## PROBLEM DETAILS
Each line of the entries below that includes "begin" belongs in your answer.

Dataset records:

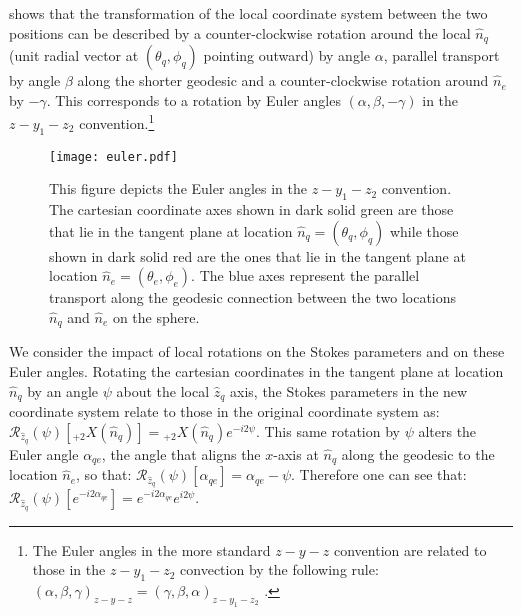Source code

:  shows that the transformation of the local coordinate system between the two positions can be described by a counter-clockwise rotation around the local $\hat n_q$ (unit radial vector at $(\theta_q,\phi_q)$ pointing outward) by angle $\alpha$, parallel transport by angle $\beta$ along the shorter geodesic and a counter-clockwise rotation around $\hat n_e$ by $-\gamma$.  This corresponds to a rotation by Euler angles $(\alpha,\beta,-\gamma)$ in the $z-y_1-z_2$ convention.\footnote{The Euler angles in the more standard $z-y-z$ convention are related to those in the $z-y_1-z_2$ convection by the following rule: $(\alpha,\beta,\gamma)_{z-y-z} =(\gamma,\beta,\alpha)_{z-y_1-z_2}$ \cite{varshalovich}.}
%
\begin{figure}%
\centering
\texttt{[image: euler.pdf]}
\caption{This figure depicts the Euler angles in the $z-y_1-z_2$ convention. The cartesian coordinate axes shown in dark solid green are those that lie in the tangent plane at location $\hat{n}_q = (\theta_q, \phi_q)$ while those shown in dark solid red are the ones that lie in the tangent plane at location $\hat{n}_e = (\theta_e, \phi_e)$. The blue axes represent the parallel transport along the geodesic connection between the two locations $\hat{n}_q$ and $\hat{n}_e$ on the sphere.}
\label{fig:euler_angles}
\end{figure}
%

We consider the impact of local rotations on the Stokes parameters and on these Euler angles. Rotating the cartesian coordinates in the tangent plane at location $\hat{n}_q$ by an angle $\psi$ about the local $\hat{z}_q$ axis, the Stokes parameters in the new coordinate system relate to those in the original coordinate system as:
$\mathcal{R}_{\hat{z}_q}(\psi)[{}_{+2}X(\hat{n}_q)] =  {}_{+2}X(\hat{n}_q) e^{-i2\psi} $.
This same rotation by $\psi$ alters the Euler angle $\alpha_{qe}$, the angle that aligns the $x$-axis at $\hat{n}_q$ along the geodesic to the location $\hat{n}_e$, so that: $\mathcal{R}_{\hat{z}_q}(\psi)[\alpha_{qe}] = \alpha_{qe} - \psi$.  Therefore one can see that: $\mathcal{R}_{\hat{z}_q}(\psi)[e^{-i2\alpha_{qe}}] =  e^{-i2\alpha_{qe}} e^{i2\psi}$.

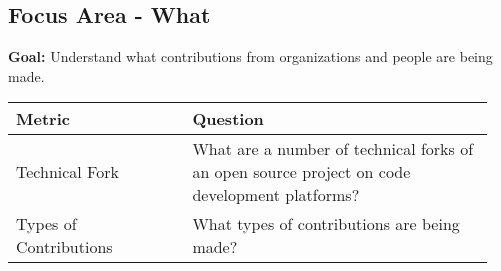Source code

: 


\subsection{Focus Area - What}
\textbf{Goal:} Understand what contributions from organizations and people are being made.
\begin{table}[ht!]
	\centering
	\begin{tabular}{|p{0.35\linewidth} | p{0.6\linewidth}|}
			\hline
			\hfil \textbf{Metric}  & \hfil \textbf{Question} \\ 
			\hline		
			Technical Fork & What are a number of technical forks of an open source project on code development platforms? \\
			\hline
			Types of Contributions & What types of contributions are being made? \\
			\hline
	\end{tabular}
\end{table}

## RESULT
\begin{figure}%
\begin{table}[ht!]
	\begin{tabular}{|p{0.35\linewidth} | p{0.6\linewidth}|}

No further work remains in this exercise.